En France depuis 1983, les hommes homosexuels en étaient exclus. Le don du sang leur était pleinement et absolument interdit du fait des risqués liés au sida. Dimanche, le décret levant cette interdiction a été publiée mais dans des conditions très restrictives : le don du sang est ouvert aux homosexuels n'ayant pas eu de relations sexuelles avec un autre homme depuis douze mois. Pour le don de plasma, il n'est autorisé que pour ceux qui sont dans une relation stable depuis quatre mois ou qui n'ont pas eu de relations sexuelles sur la même période. Malgré ces restrictions, Frédéric et Julien ont fait leur premier don lundi même si pour eux, le combat continue. Ils racontent à Europe 1.
"Je suis heureux de revenir". Sur les photos, il affiche un sourire léger, le poing serrant une petite balle rouge tandis qu'une perfusion est branchée à son bras. Agé de 25 ans, Julien, étudiant en ingénierie et militant au sein du collectif "Homodonneur", a fait son grand retour à l'hôpital pour donner son sang lundi matin. Julien a toujours donné jusqu'à ce jour de 2014 où l'aventure s'arrête. Il se découvre alors bisexuel. "J'ai eu une relation avec un homme et depuis j'étais exclu du don du sang", dit-il à Europe 1. "Je suis heureux de revenir", ajoute-il.
"J'ai milité pour pouvoir donner". Frédéric, 42 ans, est dans une toute autre situation. Avant 2008, celui qui travaille dans une biscuiterie industrielle est hétérosexuel et fervent militant du don du sang. Mais en 2008, il se découvre homosexuel et doit à contrecœur arrêter de donner. "Mais je suis responsable, il était hors de question que je mente", indique-t-il à Europe 1. En 2009, un épisode va pourtant le marquer. On le sollicite pour un don de moelle osseuse car il est donneur compatible, ce qui reste rare, et là c'est la douche froide : homosexuel, on lui refuse son don. "J'ai fait une grève de la faim devant la Maison du Sang pendant quarante jours", se souvient-t-il, avant de partir créer avec d'autres le collectif "Homodonneur", essentiellement basé à Toulouse.
Frédéric, notre coordinateur en plein don de plasma sécurisé. #DonDuSangPourTous#DonDuSangpic.twitter.com/KpmPBbaTrG
— HOMODONNEUR (@HOMODONNEUR) July 11, 2016
Aujourd'hui, en couple depuis 7 ans avec un homme, Frédéric, qui "a milité pour pouvoir donner", s'apprête lundi après-midi à faire un don de plasma. Il ne peut toujours pas donner son sang, les conditions étant "aberrantes".
"Les conditions sont plus qu'aberrantes, c'est une insulte". Les mots ne sont effectivement pas assez forts pour décrire le sentiment d'injustice qui habitent les deux comparses. "Les conditions sont plus qu'aberrantes, c'est une insulte", poursuit Frédéric. "Il veulent nous imposer la ceinture de chasteté ! Un an d'abstinence, même les curés n'y arrivent pas", s'amuse-t-il presque. "Les conditions d'aujourd'hui ne sont pas celles pour lesquelles on s'est battu", renchérit, plus sobrement, Julien.
Frédéric dénonce encore une "opération de communication gouvernementale", "une trahison de la part de François Hollande" qui avait promis d'ouvrir le don du sang aux homosexuels.
"On croise les doigts et on tend le bras". Pour les deux militants, le combat continue donc.
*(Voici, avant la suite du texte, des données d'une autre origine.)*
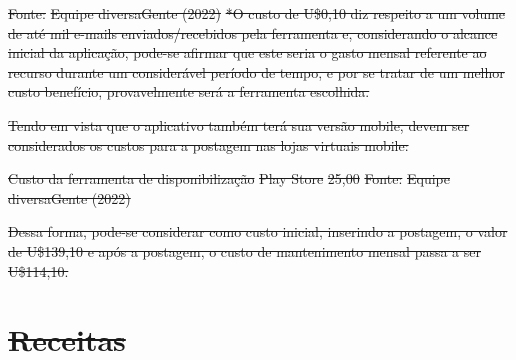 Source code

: \documentclass[
    12pt,               %
    openright,          %
    oneside,
    a4paper,            %
    paginasA3,  %
    BIBLATEX,           %
    REFINDENT,          %
    MODELO,             %
    TODO,               %
    english,            %
    brazil              %
    ]{ifsp-spo-inf-ctds} %
\providecommand{\DIFdel}[1]{{\protect\color{red}\sout{#1}}}                      %
\begin{document}
\begin{apendicesenv}
\DIFdel{Fonte:}%
\DIFdel{Equipe diversaGente (2022) }%
\DIFdel{*O custo de U\$0,10 diz respeito a um volume de até mil e-mails enviados/recebidos pela ferramenta e, considerando o alcance inicial da aplicação, pode-se afirmar que este seria o gasto mensal referente ao recurso durante um considerável período de tempo, e por se tratar de um melhor custo benefício, provavelmente será a ferramenta escolhida.
}%

\DIFdel{Tendo em vista que o aplicativo também terá sua versão mobile, devem ser considerados os custos para a postagem nas lojas virtuais mobile: 
}%

{%
\DIFdel{Custo da ferramenta de disponibilização}}
\DIFdel{Play Store }%
\DIFdel{25,00 }%
\DIFdel{Fonte:}%
\DIFdel{Equipe diversaGente (2022) }%

\DIFdel{Dessa forma, pode-se considerar como custo inicial, inserindo a postagem, o valor de U\$139,10 e após a postagem, o custo de mantenimento mensal passa a ser U\$114,10.
}%

\section{\DIFdel{Receitas}}
\addtocounter{section}{-1}%


\end{apendicesenv}
\end{document}
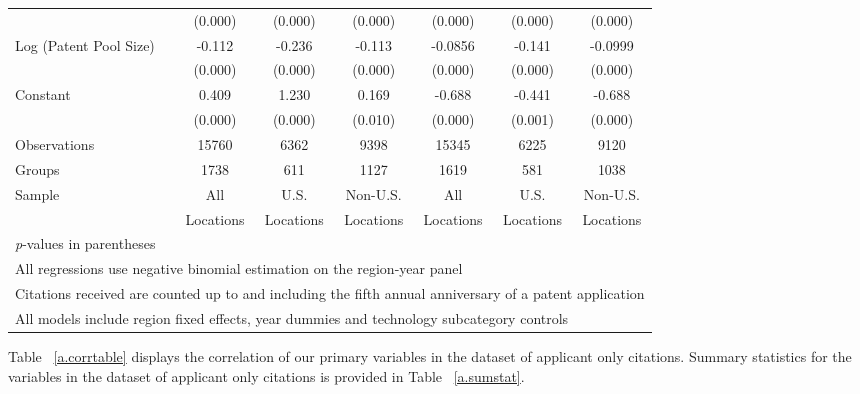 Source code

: \documentclass[12pt,letterpaper]{article}
\begin{document}
\begin{table}[htbp]
\begin{tabular}{l*{6}{c}}
                &  (0.000)&  (0.000)&  (0.000)&  (0.000)&  (0.000)&  (0.000)\\
Log (Patent Pool Size)&   -0.112&   -0.236&   -0.113&  -0.0856&   -0.141&  -0.0999\\
                &  (0.000)&  (0.000)&  (0.000)&  (0.000)&  (0.000)&  (0.000)\\
Constant        &    0.409&    1.230&    0.169&   -0.688&   -0.441&   -0.688\\
                &  (0.000)&  (0.000)&  (0.010)&  (0.000)&  (0.001)&  (0.000)\\
\hline
Observations    &    15760&     6362&     9398&    15345&     6225&     9120\\
Groups          &     1738&      611&     1127&     1619&      581&     1038\\
Sample&All &U.S. &Non-U.S.&All &U.S. &Non-U.S. \\
          &Locations &Locations&Locations&Locations &Locations&Locations \\
\hline\hline
\multicolumn{7}{l}{\footnotesize \textit{p}-values in parentheses}\\
\multicolumn{7}{l}{\footnotesize All regressions use negative binomial estimation on the region-year panel}\\
\multicolumn{7}{l}{\footnotesize Citations received are counted up to and including the fifth annual anniversary of a patent application}\\
\multicolumn{7}{l}{\footnotesize All models include region fixed effects, year dummies and technology subcategory controls}\\
\end{tabular}
\end{table}


Table ~\ref{a.corrtable} displays the correlation of our primary variables in the dataset of applicant only citations. Summary statistics for the variables in the dataset of applicant only citations is provided in Table ~\ref{a.sumstat}.
\end{document}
Avec un objectif : si l'absence de risques est confirmée, alors les règles se rapprocheront de celles appliqués aux autres donneurs, a promis le ministère de la santé. "Il faut que l'on accumule le plus de suivi et que l'on prouve que l'on est socialement responsable", explique Julien. "On croise les doigts et on tend le bras", conclut ce dernier non sans malice.
Don du sang, don du plasma : quelles différences ?
Le don du sang consiste à recueillir une quantité de sang chez un donneur avec tous ses constituants (les globules rouges, le plasma et les plaquettes). Il va servir à des transfusions et à la recherche médicale. Le don de plasma va lui constituer à prélever uniquement le plasma du donneur et à lui restituer les globules rouges et les plaquettes. Il va notamment servir aux malades qui souffrent de troubles graves de la coagulation ou à des hémorragies aiguës.